The Sooners, after all, return four starters from a unit that won a share of the Big 12 championship. The top three scorers and rebounders return, including 2005 Big 12 Newcomer of the Year Taj Gray. And Sampson believes the addition of several talented newcomers will more than offset the loss of guards Drew Lavender and Lawrence McKenzie, who transferred out, as well as two senior reserves.
Unlike last season, when they were picked fourth in the Big 12's preseason poll, the Sooners are one of the league favorites. Sampson doesn't shy from the expectations.

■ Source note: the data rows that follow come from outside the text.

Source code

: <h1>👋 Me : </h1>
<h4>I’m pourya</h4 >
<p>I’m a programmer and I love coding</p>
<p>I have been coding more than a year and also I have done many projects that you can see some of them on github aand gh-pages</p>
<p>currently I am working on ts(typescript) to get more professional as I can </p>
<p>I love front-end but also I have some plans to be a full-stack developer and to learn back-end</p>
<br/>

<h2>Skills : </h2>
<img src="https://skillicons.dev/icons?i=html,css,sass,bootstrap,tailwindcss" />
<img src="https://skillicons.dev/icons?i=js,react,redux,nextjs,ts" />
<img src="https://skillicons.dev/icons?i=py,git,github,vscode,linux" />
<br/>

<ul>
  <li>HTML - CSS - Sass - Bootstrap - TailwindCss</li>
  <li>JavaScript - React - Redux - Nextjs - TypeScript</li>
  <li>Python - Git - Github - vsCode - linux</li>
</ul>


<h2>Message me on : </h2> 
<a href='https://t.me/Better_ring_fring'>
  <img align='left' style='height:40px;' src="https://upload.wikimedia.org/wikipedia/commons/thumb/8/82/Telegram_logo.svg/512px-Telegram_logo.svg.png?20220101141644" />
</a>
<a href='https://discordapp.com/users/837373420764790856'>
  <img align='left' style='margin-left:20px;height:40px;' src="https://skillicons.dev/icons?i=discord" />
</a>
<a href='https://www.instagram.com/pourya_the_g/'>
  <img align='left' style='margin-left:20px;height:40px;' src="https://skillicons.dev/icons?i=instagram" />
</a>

"This team has the potential to be really good," Sampson says. "Our goal is the same as it is every year. We want to win the Big 12 Conference."

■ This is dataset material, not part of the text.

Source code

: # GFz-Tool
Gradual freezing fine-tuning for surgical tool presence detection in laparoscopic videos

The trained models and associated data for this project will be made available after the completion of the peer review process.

Gray and Kevin Bookout give Oklahoma one of the league's most imposing frontcourts. At 6-foot-9, Gray is a bit of a tweener -- not quite a power forward, not quite a small forward. But his offensive skills and his defensive presence give OU a formidable weapon inside. Gray earned first-team All-Big 12 honors after leading the Sooners in scoring (14.6 ppg), rebounding (8.2 rpg) and blocked shots (1.8 bpg).
Bookout (6-8, 259 pounds) is a throwback postman. His back to the basket play is reminiscent of another era, and his mass makes him tough to move. That combination allowed Bookout to average 11.5 points and 6.6 rebounds per game while shooting 59.2 percent from the field last season.
A key addition is Nate Carter, a 6-6, 220-pound junior who sat out last season after transferring from UC-Riverside. Carter was named the Big West Freshman of the Year in 2003. He can also play guard, but he will likely spend more time at the 4.
"Nate's strength is his strength," Sampson says. "Pound for pound, he's the strongest player on the team. He's just a bull."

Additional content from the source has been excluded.